Sabriiny decidiu deixar a escola aos 15 anos devido a severas discriminações e agressões que sofreu de colegas. “Eu gostava de frequentar a escola, pois era um lugar onde podia ler e participar de projetos. Porém, o sofrimento era tanto que não consegui continuar. Naquele período, eu não sabia que aquilo que vivenciava era transfobia ou bullying, parecia apenas uma brincadeira”, relata Sabriiny.
Durante os 25 anos longe das salas de aula, ela enfrentou dificuldades no mercado de trabalho e chegou a atuar como cabeleireira, mas se sentia incompleta. A motivação para retornar aos estudos veio de amigos e do desejo de mudar seu futuro, o que a levou a optar pela Educação de Jovens e Adultos (EJA).
Acolhimento e Novas Oportunidades
Ao ingressar no Colégio Estadual Barão de Tefé, em Seropédica, na região metropolitana do Rio de Janeiro, Sabriiny encontrou um ambiente acolhedor e diverso, muito diferente da experiência que teve na juventude. “Meu medo era reviver tudo o que passei na infância. Ao entrar na escola, perguntei a mim mesma se seria aceita e compreendida como sou”, revela.
Engajada em sua nova realidade, Sabriiny participou de diversos projetos, incluindo o Alunos Autores, que, em parceria com a Secretaria de Estado de Educação do Rio de Janeiro (Seeduc RJ), possibilitou a publicação de uma coletânea de contos por alunos da rede pública.
Determinada a seguir em frente, ela prestou o Exame Nacional do Ensino Médio (Enem) duas vezes, sendo aprovada em ambas, escolhendo inicialmente a Licenciatura em Educação do Campo e, posteriormente, em 2026, Licenciatura em Educação Especial, sua verdadeira paixão.
Um Futuro Brilhante e Desafiador
A mulher trans não se intimida diante dos desafios. “Sei que será difícil conseguir um emprego em uma escola, pois existem barreiras e preconceitos a serem enfrentados. Mas estou determinada a seguir em frente”, destaca.
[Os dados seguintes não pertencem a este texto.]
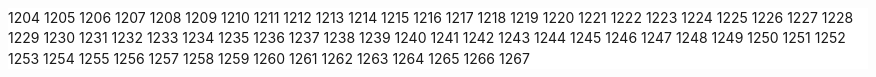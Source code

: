 1204
1205
1206
1207
1208
1209
1210
1211
1212
1213
1214
1215
1216
1217
1218
1219
1220
1221
1222
1223
1224
1225
1226
1227
1228
1229
1230
1231
1232
1233
1234
1235
1236
1237
1238
1239
1240
1241
1242
1243
1244
1245
1246
1247
1248
1249
1250
1251
1252
1253
1254
1255
1256
1257
1258
1259
1260
1261
1262
1263
1264
1265
1266
1267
Desafios da Educação de Jovens e Adultos no Brasil
Atualmente, cerca de 2,4 milhões de estudantes estão matriculados na EJA, conforme dados do Censo Escolar 2024, com 2,2 milhões deles na rede pública. Apesar disso, esses alunos representam uma minoria diante dos 47 milhões de estudantes na educação básica, que abrange do ensino infantil ao médio.
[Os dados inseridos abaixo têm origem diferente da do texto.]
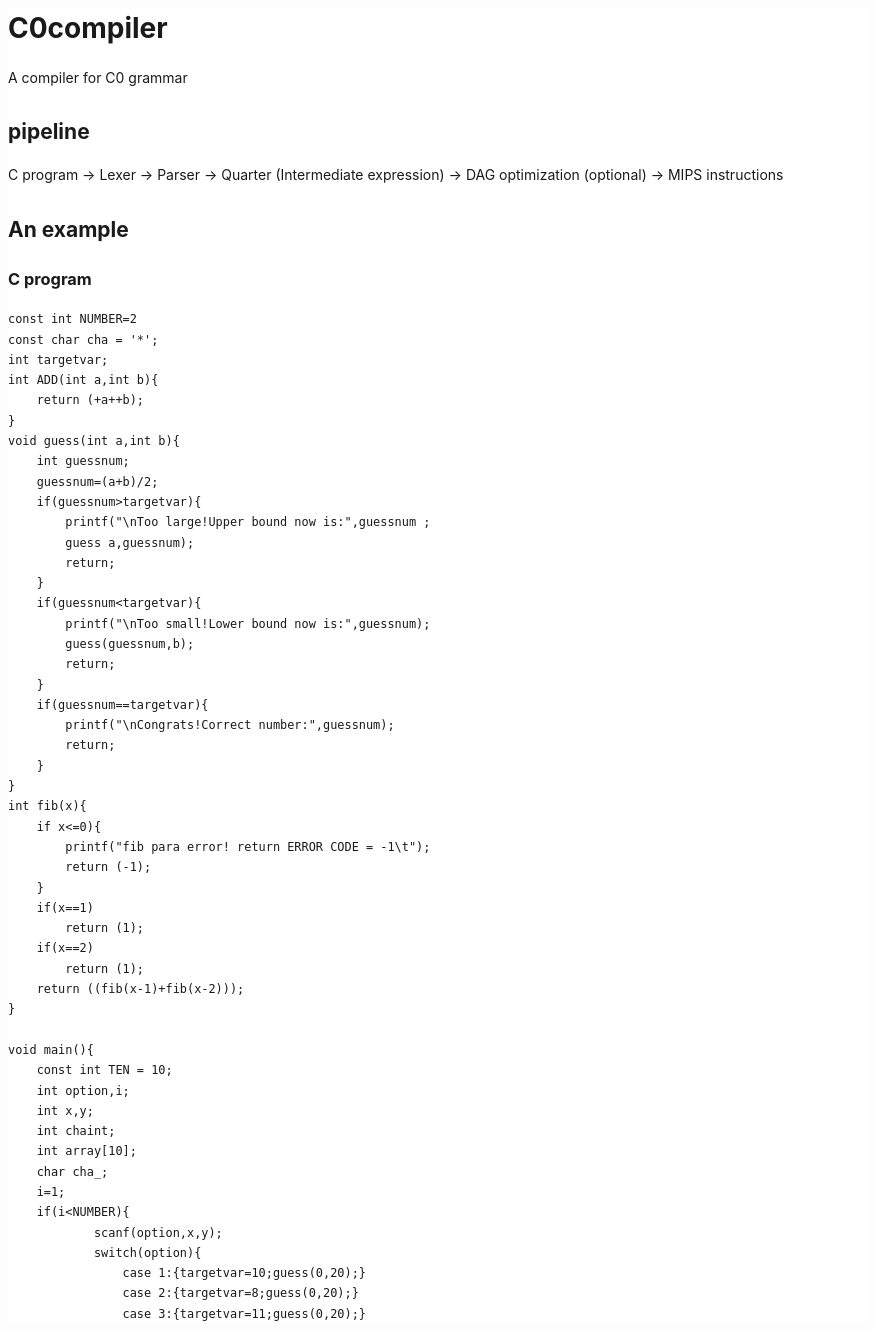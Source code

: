 # C0compiler
A compiler for C0 grammar

## pipeline
C program -> Lexer -> Parser -> Quarter (Intermediate expression) -> DAG optimization (optional) -> MIPS instructions


## An example
### C program
```
const int NUMBER=2
const char cha = '*';
int targetvar;					
int ADD(int a,int b){						
	return (+a++b);														
}
void guess(int a,int b){	
	int guessnum;	
	guessnum=(a+b)/2;
	if(guessnum>targetvar){				
		printf("\nToo large!Upper bound now is:",guessnum ;
		guess a,guessnum);
		return;		
	}
	if(guessnum<targetvar){
		printf("\nToo small!Lower bound now is:",guessnum);
		guess(guessnum,b);
		return;
	}
	if(guessnum==targetvar){
		printf("\nCongrats!Correct number:",guessnum);
		return;
	}
}
int fib(x){
	if x<=0){
		printf("fib para error! return ERROR CODE = -1\t");
		return (-1);
	}
	if(x==1)
		return (1);
	if(x==2)
		return (1);
	return ((fib(x-1)+fib(x-2)));
}

void main(){	
	const int TEN = 10;						
	int option,i;						
	int x,y;
	int chaint;
	int array[10];
	char cha_;				
	i=1;							
	if(i<NUMBER){												
			scanf(option,x,y);						
            switch(option){						
            	case 1:{targetvar=10;guess(0,20);}		
            	case 2:{targetvar=8;guess(0,20);}		
            	case 3:{targetvar=11;guess(0,20);}
```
Os números também revelam que a taxa de acesso ao ensino superior entre aqueles que concluem a EJA é significativamente inferior à dos alunos da modalidade regular. Somente 9% dos estudantes da EJA conseguem ingressar no ensino superior logo após finalizar o ensino médio, em comparação a 30% dos alunos da educação regular, segundo o Censo da Educação Superior 2023.
A Inclusão da População Trans no Ensino Superior
Dados da Associação Nacional de Travestis e Transsexuais (Antra) de 2024 indicam que apenas 0,3% da população trans e travesti consegue acessar o ensino superior, com mais de 70% não completando o ensino médio. A transfobia institucional e social contribui para esses índices alarmantes de exclusão.
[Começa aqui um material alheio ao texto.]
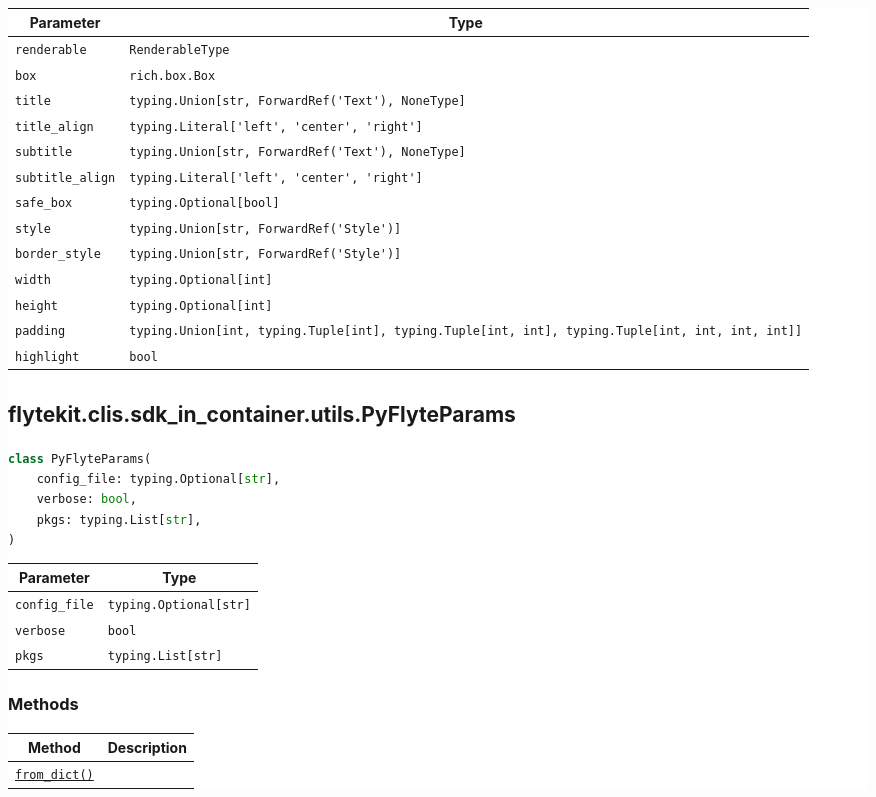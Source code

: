 | Parameter | Type |
|-|-|
| `renderable` | `RenderableType` |
| `box` | `rich.box.Box` |
| `title` | `typing.Union[str, ForwardRef('Text'), NoneType]` |
| `title_align` | `typing.Literal['left', 'center', 'right']` |
| `subtitle` | `typing.Union[str, ForwardRef('Text'), NoneType]` |
| `subtitle_align` | `typing.Literal['left', 'center', 'right']` |
| `safe_box` | `typing.Optional[bool]` |
| `style` | `typing.Union[str, ForwardRef('Style')]` |
| `border_style` | `typing.Union[str, ForwardRef('Style')]` |
| `width` | `typing.Optional[int]` |
| `height` | `typing.Optional[int]` |
| `padding` | `typing.Union[int, typing.Tuple[int], typing.Tuple[int, int], typing.Tuple[int, int, int, int]]` |
| `highlight` | `bool` |

## flytekit.clis.sdk_in_container.utils.PyFlyteParams

```python
class PyFlyteParams(
    config_file: typing.Optional[str],
    verbose: bool,
    pkgs: typing.List[str],
)
```
| Parameter | Type |
|-|-|
| `config_file` | `typing.Optional[str]` |
| `verbose` | `bool` |
| `pkgs` | `typing.List[str]` |

### Methods

| Method | Description |
|-|-|
| [`from_dict()`](#from_dict) |  |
Nos últimos anos, medidas têm sido implementadas para garantir maior inclusão. Atualmente, 38 universidades públicas no Brasil, entre estaduais e federais, adotam políticas de cotas para pessoas trans, com o objetivo de promover um ambiente educacional mais justo e igualitário. Além de garantir o acesso, é fundamental desenvolver políticas de permanência para apoiar esses estudantes em sua jornada acadêmica, incluindo comissões de acompanhamento e espaços seguros.